In the meantime, local civic leaders are doing what they can to call attention to the situation.
The EDC, working with the San Diego Regional Chamber of Commerce and San Diego Mayor Kevin Falconer, has kicked off a social media campaign to support Qualcomm that uses the hashtag #QualCOMMUNITY. Among other things, they are trying to highlight Qualcomm’s importance to the region, saying it is the largest public company in the region—with a market valuation of roughly $100 billion—and the largest private sector employer, with more than 13,000 employees in San Diego. In a recent assessment of Qualcomm’s role as an economic engine, the EDC estimates that Qualcomm’s economic impact here amounted to $4.9 billion in 2017—the equivalent of 35 Comic-Cons.

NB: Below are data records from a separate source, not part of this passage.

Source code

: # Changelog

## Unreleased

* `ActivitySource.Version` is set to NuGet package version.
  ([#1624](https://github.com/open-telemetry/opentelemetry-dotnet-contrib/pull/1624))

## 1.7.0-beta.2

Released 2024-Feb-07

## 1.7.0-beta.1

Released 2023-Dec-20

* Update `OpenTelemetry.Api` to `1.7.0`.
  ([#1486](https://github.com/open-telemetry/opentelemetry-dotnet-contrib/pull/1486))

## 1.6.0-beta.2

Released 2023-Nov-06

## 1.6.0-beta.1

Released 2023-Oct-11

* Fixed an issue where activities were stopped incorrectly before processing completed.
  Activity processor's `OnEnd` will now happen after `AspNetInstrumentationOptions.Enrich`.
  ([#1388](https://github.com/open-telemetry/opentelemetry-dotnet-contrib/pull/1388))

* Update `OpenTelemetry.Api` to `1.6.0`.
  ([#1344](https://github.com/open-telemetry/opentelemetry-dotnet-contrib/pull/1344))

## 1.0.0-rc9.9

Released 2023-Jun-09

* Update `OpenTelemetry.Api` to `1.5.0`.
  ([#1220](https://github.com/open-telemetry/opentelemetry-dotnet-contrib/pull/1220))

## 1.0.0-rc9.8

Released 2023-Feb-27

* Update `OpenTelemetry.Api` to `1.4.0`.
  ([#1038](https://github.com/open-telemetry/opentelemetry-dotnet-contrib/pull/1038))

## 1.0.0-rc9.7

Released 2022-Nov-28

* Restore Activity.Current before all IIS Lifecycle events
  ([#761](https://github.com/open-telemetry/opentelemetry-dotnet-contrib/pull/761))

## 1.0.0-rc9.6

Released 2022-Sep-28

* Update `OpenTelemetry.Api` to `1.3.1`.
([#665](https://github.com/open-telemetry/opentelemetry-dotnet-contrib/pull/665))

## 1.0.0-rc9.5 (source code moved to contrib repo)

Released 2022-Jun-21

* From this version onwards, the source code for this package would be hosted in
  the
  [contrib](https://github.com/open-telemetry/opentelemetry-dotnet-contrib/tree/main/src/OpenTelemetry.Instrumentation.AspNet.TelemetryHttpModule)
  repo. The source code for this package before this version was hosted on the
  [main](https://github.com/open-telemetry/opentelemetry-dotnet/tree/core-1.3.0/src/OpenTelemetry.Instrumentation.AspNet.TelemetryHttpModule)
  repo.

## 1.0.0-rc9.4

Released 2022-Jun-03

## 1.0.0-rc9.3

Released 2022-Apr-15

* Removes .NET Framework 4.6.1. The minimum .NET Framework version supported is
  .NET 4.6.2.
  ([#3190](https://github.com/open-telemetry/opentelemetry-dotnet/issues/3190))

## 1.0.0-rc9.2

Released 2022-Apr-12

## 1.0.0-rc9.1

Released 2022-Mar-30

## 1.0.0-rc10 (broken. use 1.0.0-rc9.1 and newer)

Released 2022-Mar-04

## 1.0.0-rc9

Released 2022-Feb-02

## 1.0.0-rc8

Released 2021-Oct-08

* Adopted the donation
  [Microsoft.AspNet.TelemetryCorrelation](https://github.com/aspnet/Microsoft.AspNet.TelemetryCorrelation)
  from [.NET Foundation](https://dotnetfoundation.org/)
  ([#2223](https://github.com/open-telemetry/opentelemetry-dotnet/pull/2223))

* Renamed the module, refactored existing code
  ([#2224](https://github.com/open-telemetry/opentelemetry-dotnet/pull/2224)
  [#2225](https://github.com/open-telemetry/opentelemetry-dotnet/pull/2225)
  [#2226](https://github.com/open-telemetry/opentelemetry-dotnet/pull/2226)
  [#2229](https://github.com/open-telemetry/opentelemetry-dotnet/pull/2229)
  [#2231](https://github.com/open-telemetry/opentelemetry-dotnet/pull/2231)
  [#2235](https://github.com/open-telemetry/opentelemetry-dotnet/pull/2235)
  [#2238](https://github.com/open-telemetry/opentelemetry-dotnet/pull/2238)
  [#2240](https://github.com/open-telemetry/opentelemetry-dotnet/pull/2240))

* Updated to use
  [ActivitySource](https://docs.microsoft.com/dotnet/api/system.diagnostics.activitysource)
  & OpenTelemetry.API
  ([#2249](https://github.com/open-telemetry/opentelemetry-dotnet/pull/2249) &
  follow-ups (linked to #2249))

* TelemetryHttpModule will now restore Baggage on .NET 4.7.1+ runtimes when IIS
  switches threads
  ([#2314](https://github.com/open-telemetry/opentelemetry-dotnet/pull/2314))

Fretful observers also may be heartened by the fact that the outcome of Broadcom’s proposed buyout is anything but a done deal.
Aside from numerous regulatory hurdles, Reuters reported recently the deal has come under additional scrutiny by an inter-agency national security panel that reviews transactions that might lead to foreign ownership of American defense contractors and other companies with technology deemed critical to national security.
While Broadcom’s CEO has vowed to move his corporate headquarters from Singapore to Delaware before the deal closes, that may not be enough to satisfy the panel, known officially as the Committee on Foreign Investment in the United States (CFIUS). As Reuters noted, the panel’s interest also is motivated at least in part by the fact that Broadcom is mounting what is essentially a hostile takeover by putting forward a slate of six Broadcom nominees for Qualcomm’s 11-member board.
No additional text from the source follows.